● **Your goal**
Your answer should be the lines below from the one holding "22. 定时器用什么做的" through the one holding "114. 类序列化时类的版本", copied exactly and with nothing else.

(Extracted data entries)
↓↓↓
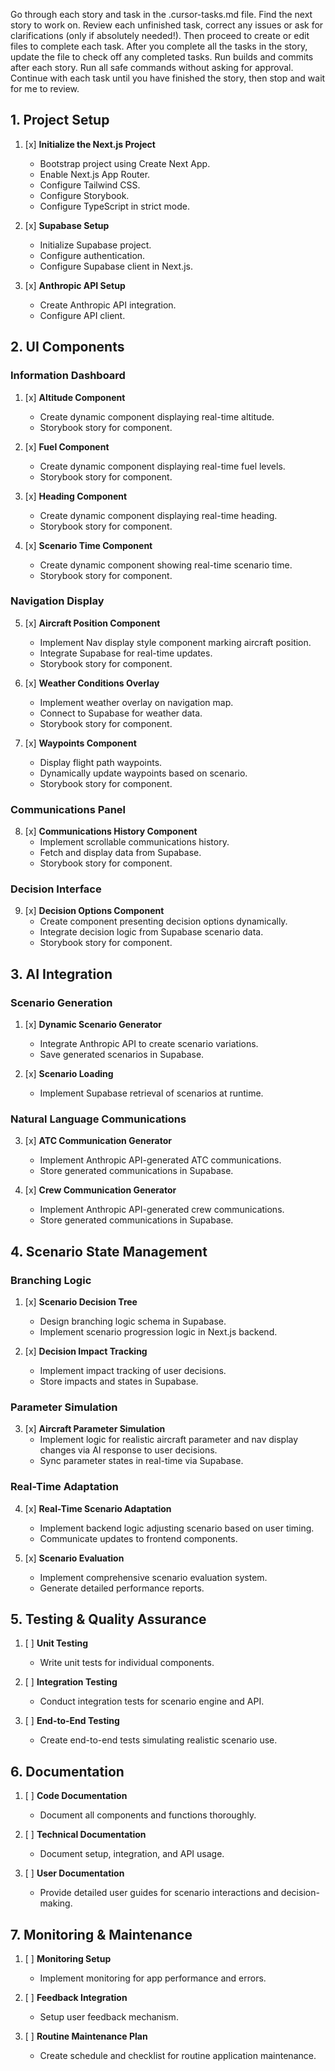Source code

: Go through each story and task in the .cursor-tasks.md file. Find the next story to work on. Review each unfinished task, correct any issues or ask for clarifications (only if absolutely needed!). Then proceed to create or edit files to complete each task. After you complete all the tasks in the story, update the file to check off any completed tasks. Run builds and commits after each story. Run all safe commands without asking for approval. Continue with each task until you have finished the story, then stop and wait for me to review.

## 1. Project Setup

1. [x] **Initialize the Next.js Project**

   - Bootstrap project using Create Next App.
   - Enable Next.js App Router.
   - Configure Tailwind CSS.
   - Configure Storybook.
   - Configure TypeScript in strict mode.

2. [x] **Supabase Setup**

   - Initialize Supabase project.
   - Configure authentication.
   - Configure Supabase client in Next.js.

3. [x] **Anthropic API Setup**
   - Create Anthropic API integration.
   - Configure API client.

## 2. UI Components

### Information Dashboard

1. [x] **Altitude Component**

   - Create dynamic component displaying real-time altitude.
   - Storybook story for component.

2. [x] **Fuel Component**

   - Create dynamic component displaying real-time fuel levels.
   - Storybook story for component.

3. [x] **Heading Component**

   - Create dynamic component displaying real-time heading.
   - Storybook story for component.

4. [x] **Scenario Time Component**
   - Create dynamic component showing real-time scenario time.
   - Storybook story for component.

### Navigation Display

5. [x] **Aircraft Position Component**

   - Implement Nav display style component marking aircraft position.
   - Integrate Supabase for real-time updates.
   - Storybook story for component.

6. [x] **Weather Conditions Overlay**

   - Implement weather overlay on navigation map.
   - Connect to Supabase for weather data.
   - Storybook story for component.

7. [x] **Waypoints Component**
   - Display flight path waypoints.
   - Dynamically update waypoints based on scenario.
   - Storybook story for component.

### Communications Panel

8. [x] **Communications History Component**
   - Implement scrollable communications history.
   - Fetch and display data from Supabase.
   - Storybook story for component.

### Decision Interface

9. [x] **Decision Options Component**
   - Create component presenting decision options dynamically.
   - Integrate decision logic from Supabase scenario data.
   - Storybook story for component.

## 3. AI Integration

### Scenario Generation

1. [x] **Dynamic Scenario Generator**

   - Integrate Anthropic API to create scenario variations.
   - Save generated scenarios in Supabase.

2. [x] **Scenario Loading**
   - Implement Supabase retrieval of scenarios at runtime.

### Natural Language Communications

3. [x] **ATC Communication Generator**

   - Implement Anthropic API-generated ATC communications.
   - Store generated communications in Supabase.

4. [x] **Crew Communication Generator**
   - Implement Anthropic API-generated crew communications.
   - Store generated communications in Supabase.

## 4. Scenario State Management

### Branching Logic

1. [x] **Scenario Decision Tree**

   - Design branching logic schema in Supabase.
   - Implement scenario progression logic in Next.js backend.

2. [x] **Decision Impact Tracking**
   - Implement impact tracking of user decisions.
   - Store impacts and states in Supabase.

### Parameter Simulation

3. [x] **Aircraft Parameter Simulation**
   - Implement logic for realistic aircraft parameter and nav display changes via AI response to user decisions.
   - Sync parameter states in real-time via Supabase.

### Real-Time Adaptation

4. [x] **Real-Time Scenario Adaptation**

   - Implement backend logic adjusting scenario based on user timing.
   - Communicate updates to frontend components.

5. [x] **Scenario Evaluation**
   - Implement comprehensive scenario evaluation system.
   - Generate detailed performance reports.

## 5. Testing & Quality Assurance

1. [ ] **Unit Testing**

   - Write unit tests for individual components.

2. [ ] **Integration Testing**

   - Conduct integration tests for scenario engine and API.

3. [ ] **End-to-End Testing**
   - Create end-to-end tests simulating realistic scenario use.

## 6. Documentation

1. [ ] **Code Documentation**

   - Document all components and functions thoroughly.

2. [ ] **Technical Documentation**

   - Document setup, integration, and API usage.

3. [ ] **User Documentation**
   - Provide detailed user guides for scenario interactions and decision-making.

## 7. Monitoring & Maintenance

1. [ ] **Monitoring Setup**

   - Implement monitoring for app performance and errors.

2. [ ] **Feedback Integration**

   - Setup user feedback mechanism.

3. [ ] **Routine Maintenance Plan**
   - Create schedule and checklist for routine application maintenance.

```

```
↑↑↑
↓↓↓
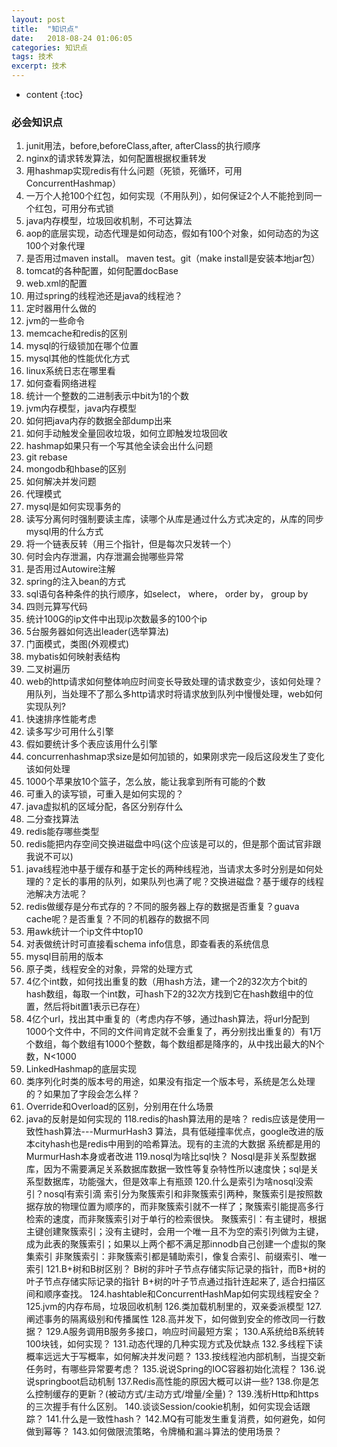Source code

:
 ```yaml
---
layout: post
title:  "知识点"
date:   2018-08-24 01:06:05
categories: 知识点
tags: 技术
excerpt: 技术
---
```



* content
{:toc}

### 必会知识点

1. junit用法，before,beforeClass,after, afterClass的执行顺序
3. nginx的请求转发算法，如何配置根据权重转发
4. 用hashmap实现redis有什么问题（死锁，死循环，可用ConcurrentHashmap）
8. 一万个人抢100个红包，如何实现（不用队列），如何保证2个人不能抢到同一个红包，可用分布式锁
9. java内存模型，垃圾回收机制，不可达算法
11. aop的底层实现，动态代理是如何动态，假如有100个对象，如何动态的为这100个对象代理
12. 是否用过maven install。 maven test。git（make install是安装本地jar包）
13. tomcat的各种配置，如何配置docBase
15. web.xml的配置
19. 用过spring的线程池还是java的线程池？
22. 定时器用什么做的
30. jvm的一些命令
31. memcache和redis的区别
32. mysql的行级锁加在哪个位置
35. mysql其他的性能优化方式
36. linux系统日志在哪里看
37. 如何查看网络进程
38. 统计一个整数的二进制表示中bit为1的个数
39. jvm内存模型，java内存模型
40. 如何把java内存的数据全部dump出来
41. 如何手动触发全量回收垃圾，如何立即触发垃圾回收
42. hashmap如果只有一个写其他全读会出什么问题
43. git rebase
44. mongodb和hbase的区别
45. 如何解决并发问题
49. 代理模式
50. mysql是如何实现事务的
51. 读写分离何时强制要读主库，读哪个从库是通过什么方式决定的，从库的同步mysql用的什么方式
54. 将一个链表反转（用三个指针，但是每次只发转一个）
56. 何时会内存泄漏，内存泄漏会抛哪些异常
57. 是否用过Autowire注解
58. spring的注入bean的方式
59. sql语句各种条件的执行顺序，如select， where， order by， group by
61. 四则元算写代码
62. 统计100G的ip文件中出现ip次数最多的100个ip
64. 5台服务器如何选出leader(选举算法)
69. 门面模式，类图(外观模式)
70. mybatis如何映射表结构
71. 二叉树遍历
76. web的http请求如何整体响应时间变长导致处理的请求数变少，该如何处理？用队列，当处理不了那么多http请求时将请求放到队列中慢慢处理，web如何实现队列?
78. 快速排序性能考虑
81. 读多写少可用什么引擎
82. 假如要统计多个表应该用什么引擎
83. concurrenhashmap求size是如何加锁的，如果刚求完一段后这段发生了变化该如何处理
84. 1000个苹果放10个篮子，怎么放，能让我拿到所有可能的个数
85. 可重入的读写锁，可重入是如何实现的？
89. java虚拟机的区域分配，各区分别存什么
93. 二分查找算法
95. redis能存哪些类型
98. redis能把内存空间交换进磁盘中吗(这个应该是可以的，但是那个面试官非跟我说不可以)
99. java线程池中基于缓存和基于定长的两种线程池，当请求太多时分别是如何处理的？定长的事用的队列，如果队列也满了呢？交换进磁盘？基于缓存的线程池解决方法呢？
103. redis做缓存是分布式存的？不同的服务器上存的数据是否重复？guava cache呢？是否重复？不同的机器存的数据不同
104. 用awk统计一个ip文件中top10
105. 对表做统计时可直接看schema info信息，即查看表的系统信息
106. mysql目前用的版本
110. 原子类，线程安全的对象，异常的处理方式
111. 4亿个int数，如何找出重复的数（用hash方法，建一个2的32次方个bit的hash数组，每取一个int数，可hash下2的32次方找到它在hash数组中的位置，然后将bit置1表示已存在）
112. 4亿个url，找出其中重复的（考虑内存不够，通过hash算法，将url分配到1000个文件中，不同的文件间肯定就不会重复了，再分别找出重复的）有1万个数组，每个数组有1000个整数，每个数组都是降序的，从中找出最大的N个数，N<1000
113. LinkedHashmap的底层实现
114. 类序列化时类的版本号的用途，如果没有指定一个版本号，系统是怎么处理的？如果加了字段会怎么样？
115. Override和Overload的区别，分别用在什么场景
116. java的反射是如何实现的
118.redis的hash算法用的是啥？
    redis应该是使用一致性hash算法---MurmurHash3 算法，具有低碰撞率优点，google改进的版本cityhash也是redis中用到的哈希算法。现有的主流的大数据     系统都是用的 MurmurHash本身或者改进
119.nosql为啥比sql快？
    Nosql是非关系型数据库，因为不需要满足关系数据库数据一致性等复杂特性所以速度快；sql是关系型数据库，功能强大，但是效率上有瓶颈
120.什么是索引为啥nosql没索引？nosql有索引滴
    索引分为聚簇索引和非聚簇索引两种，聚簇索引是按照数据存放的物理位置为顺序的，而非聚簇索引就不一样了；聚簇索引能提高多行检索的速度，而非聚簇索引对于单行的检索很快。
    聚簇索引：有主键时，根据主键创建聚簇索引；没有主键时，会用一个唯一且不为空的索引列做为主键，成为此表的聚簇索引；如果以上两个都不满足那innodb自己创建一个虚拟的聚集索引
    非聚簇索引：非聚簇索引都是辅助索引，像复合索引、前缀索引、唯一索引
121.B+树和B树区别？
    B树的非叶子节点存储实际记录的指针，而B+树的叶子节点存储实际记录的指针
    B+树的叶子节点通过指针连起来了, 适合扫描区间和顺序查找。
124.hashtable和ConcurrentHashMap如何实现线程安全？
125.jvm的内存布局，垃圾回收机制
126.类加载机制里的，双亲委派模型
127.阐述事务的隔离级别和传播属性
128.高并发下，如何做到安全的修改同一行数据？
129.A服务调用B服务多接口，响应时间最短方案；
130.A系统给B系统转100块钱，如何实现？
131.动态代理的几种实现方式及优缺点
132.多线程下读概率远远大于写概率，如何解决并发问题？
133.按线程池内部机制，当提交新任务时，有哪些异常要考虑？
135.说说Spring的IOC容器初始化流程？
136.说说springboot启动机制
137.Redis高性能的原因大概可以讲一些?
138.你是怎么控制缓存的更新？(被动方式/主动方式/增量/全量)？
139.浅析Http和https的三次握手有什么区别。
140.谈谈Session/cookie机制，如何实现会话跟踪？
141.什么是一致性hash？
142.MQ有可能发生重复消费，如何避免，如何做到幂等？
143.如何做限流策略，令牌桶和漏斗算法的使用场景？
↑↑↑
↓↓↓
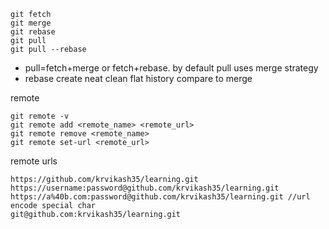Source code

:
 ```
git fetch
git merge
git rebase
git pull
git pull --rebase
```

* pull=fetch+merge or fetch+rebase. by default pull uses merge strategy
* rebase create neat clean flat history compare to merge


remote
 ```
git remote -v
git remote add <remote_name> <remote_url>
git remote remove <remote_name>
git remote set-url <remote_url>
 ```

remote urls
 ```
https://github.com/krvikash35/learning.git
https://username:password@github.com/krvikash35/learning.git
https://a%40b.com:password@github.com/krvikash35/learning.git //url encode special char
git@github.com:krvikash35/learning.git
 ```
↑↑↑
● **Written response**
22. 定时器用什么做的
30. jvm的一些命令
31. memcache和redis的区别
32. mysql的行级锁加在哪个位置
35. mysql其他的性能优化方式
36. linux系统日志在哪里看
37. 如何查看网络进程
38. 统计一个整数的二进制表示中bit为1的个数
39. jvm内存模型，java内存模型
40. 如何把java内存的数据全部dump出来
41. 如何手动触发全量回收垃圾，如何立即触发垃圾回收
42. hashmap如果只有一个写其他全读会出什么问题
43. git rebase
44. mongodb和hbase的区别
45. 如何解决并发问题
49. 代理模式
50. mysql是如何实现事务的
51. 读写分离何时强制要读主库，读哪个从库是通过什么方式决定的，从库的同步mysql用的什么方式
54. 将一个链表反转（用三个指针，但是每次只发转一个）
56. 何时会内存泄漏，内存泄漏会抛哪些异常
57. 是否用过Autowire注解
58. spring的注入bean的方式
59. sql语句各种条件的执行顺序，如select， where， order by， group by
61. 四则元算写代码
62. 统计100G的ip文件中出现ip次数最多的100个ip
64. 5台服务器如何选出leader(选举算法)
69. 门面模式，类图(外观模式)
70. mybatis如何映射表结构
71. 二叉树遍历
76. web的http请求如何整体响应时间变长导致处理的请求数变少，该如何处理？用队列，当处理不了那么多http请求时将请求放到队列中慢慢处理，web如何实现队列?
78. 快速排序性能考虑
81. 读多写少可用什么引擎
82. 假如要统计多个表应该用什么引擎
83. concurrenhashmap求size是如何加锁的，如果刚求完一段后这段发生了变化该如何处理
84. 1000个苹果放10个篮子，怎么放，能让我拿到所有可能的个数
85. 可重入的读写锁，可重入是如何实现的？
89. java虚拟机的区域分配，各区分别存什么
93. 二分查找算法
95. redis能存哪些类型
98. redis能把内存空间交换进磁盘中吗(这个应该是可以的，但是那个面试官非跟我说不可以)
99. java线程池中基于缓存和基于定长的两种线程池，当请求太多时分别是如何处理的？定长的事用的队列，如果队列也满了呢？交换进磁盘？基于缓存的线程池解决方法呢？
103. redis做缓存是分布式存的？不同的服务器上存的数据是否重复？guava cache呢？是否重复？不同的机器存的数据不同
104. 用awk统计一个ip文件中top10
105. 对表做统计时可直接看schema info信息，即查看表的系统信息
106. mysql目前用的版本
110. 原子类，线程安全的对象，异常的处理方式
111. 4亿个int数，如何找出重复的数（用hash方法，建一个2的32次方个bit的hash数组，每取一个int数，可hash下2的32次方找到它在hash数组中的位置，然后将bit置1表示已存在）
112. 4亿个url，找出其中重复的（考虑内存不够，通过hash算法，将url分配到1000个文件中，不同的文件间肯定就不会重复了，再分别找出重复的）有1万个数组，每个数组有1000个整数，每个数组都是降序的，从中找出最大的N个数，N<1000
113. LinkedHashmap的底层实现
114. 类序列化时类的版本号的用途，如果没有指定一个版本号，系统是怎么处理的？如果加了字段会怎么样？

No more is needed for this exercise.